P009: TRANSESOPHAGEAL FINDING OF ECHO DENSITY IN SINUS OF VALSALVA CHANGES SURGICAL PROCEDURE
David M Corda, MD1, Carl A Dragstedt, DO, FACC2, Gregory M Janelle, MD, FASE1; 1University of Florida College of Medicine, 2University of Florida College of Medicine, North Florida/South Georgia Veterans Administration
A 70-year-old woman with a history of known coronary artery disease presented for off-pump coronary artery bypass grafting (OPCAB) for unstable angina. The patient had known coronary disease with a right coronary artery (RCA) stent placed one year before presentation. Pre-operative catheterization revealed 90% left main ostial stenosis with multivessel disease. Preoperative echocardiography was not performed.
After induction of anesthesia, intraoperative transesophageal echocardiography (TEE) revealed a fixed hyperechoic round lesion with echolucent center measuring 0.7cm in diameter in the proximal ascending aorta in the sinus of valsalva. The lesion was seen in both the midesophageal short axis (figure 1) and midesophageal long axis (figure 2) views. The mass caused a mild decrease in right coronary cusp excursion. Without a clear diagnosis of the mass, a decision was made by the anesthesia and surgical team to perform the bypass grafting under cardiopulmonary bypass to facilitate exploration of the aorta.
Aortotomy revealed a tissue-covered mass protruding 3-4mm from the RCA ostium (figure 3). The mass was identified as a protruding coronary stent and was subsequently dissected from the ostium and removed (figure 4). The patient then underwent a successful 3-vessel CABG revascularization.
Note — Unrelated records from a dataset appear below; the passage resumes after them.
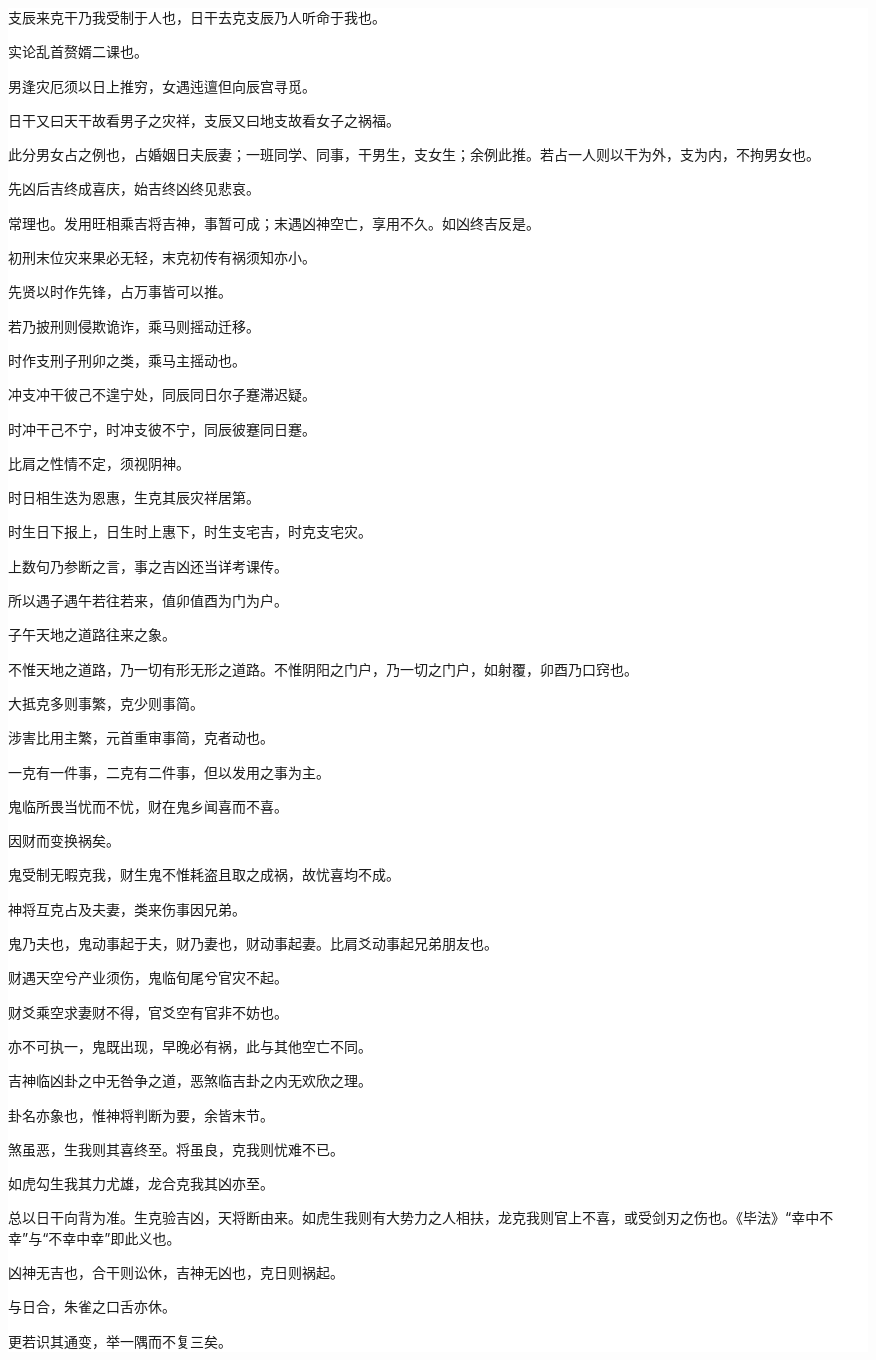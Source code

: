 支辰来克干乃我受制于人也，日干去克支辰乃人听命于我也。

实论乱首赘婿二课也。

男逢灾厄须以日上推穷，女遇迍邅但向辰宫寻觅。

日干又曰天干故看男子之灾祥，支辰又曰地支故看女子之祸福。

此分男女占之例也，占婚姻日夫辰妻；一班同学、同事，干男生，支女生；余例此推。若占一人则以干为外，支为内，不拘男女也。

先凶后吉终成喜庆，始吉终凶终见悲哀。

常理也。发用旺相乘吉将吉神，事暂可成；末遇凶神空亡，享用不久。如凶终吉反是。

初刑末位灾来果必无轻，末克初传有祸须知亦小。

先贤以时作先锋，占万事皆可以推。

若乃披刑则侵欺诡诈，乘马则摇动迁移。

时作支刑子刑卯之类，乘马主摇动也。

冲支冲干彼己不遑宁处，同辰同日尔子蹇滞迟疑。

时冲干己不宁，时冲支彼不宁，同辰彼蹇同日蹇。

比肩之性情不定，须视阴神。

时日相生迭为恩惠，生克其辰灾祥居第。

时生日下报上，日生时上惠下，时生支宅吉，时克支宅灾。

上数句乃参断之言，事之吉凶还当详考课传。

所以遇子遇午若往若来，值卯值酉为门为户。

子午天地之道路往来之象。

不惟天地之道路，乃一切有形无形之道路。不惟阴阳之门户，乃一切之门户，如射覆，卯酉乃口窍也。

大抵克多则事繁，克少则事简。

涉害比用主繁，元首重审事简，克者动也。

一克有一件事，二克有二件事，但以发用之事为主。

鬼临所畏当忧而不忧，财在鬼乡闻喜而不喜。

因财而变换祸矣。

鬼受制无暇克我，财生鬼不惟耗盗且取之成祸，故忧喜均不成。

神将互克占及夫妻，类来伤事因兄弟。

鬼乃夫也，鬼动事起于夫，财乃妻也，财动事起妻。比肩爻动事起兄弟朋友也。

财遇天空兮产业须伤，鬼临旬尾兮官灾不起。

财爻乘空求妻财不得，官爻空有官非不妨也。

亦不可执一，鬼既出现，早晚必有祸，此与其他空亡不同。

吉神临凶卦之中无咎争之道，恶煞临吉卦之内无欢欣之理。

卦名亦象也，惟神将判断为要，余皆末节。

煞虽恶，生我则其喜终至。将虽良，克我则忧难不已。

如虎勾生我其力尤雄，龙合克我其凶亦至。

总以日干向背为准。生克验吉凶，天将断由来。如虎生我则有大势力之人相扶，龙克我则官上不喜，或受剑刃之伤也。《毕法》“幸中不幸”与“不幸中幸”即此义也。

凶神无吉也，合干则讼休，吉神无凶也，克日则祸起。

与日合，朱雀之口舌亦休。

更若识其通变，举一隅而不复三矣。
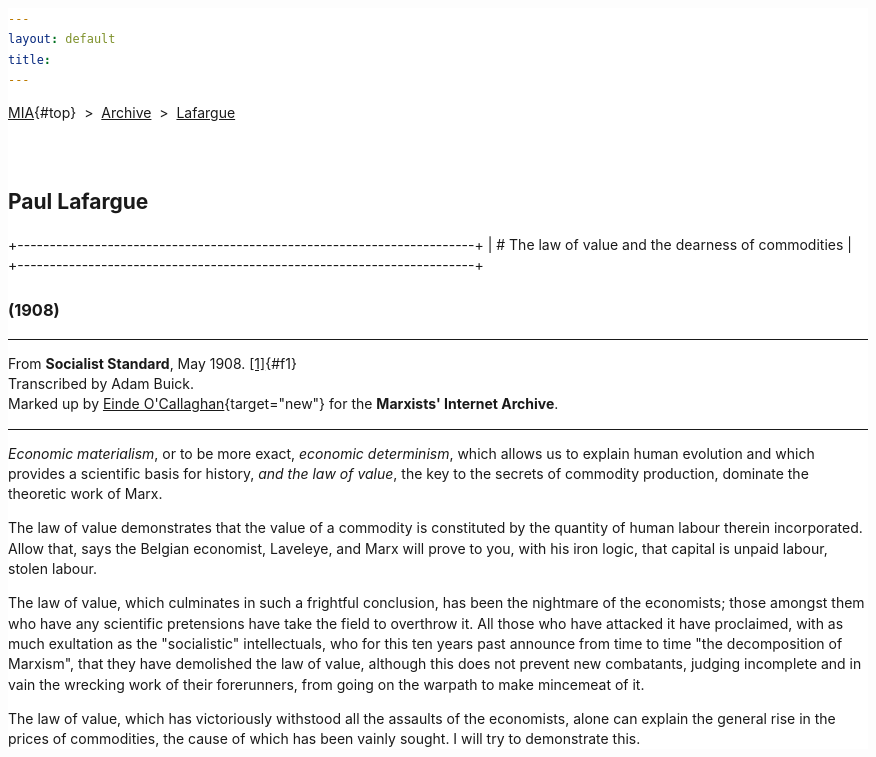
 ```yaml
---
layout: default
title: 
---
```

[MIA](../../../../index.htm){#top}  \> 
[Archive](../../../index.htm)  \>  [Lafargue](../../index.htm)

 

## Paul Lafargue

+-----------------------------------------------------------------------+
| # The law of value and the dearness of commodities                    |
+-----------------------------------------------------------------------+

### (1908)

------------------------------------------------------------------------

From **Socialist Standard**, May 1908. [\[1\]](#n1){#f1}\
Transcribed by Adam Buick.\
Marked up by [Einde
O'Callaghan](../../../../admin/volunteers/biographies/eocallaghan.htm){target="new"}
for the **Marxists' Internet Archive**.

------------------------------------------------------------------------

*Economic materialism*, or to be more exact, *economic determinism*,
which allows us to explain human evolution and which provides a
scientific basis for history, *and the law of value*, the key to the
secrets of commodity production, dominate the theoretic work of Marx.

The law of value demonstrates that the value of a commodity is
constituted by the quantity of human labour therein incorporated. Allow
that, says the Belgian economist, Laveleye, and Marx will prove to you,
with his iron logic, that capital is unpaid labour, stolen labour.

The law of value, which culminates in such a frightful conclusion, has
been the nightmare of the economists; those amongst them who have any
scientific pretensions have take the field to overthrow it. All those
who have attacked it have proclaimed, with as much exultation as the
"socialistic" intellectuals, who for this ten years past announce from
time to time "the decomposition of Marxism", that they have demolished
the law of value, although this does not prevent new combatants, judging
incomplete and in vain the wrecking work of their forerunners, from
going on the warpath to make mincemeat of it.

The law of value, which has victoriously withstood all the assaults of
the economists, alone can explain the general rise in the prices of
commodities, the cause of which has been vainly sought. I will try to
demonstrate this.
This report describes a rare echo finding discovered during a planned OPCAB procedure resulting in a change in surgical procedure. Differential diagnosis included fibroelastoma, lipoma, vegetation, thrombus, artifact and calcification. Although this finding has been reported in the distant past by Lerner et al, we believe the incidence of presentation during perioperative TEE will become more common as interventional cardiology procedures become more aggressive. Once difficult and untreatable ostial lesions are becoming more common in the interventional cardiologist’s workplace. It is not uncommon for a cardiologist to overlap multiple stents or use oversized balloons during deployment. These techniques although useful, can impart significant strain on proximal stents making them more likely to have mechanical failure and malposition.
Protruding ostial stents pose multiple risks to patients. Although rare, intra-aortic protrusion of a stent has led to acute perforation of a coronary cusp, severe aortic insufficiency and pulmonary edema. Furthermore, stents protruding into the aorta are under increased strain and more likely to fracture and embolize. Fracture of ostial stents with peripheral embolization can cause limb ischemia. Another serious complication of protruding stent fracture is embolism into the carotid artery or cerebral circulation.
The routine use of TEE in OPCAB procedures is sporadic secondary to frequent surgical manipulation of the heart which may render inadequate imaging planes. The echo findings in this case highlight an unusual sight to echocardiographers and is another example supporting the use of TEE in even routine OPCAB procedures.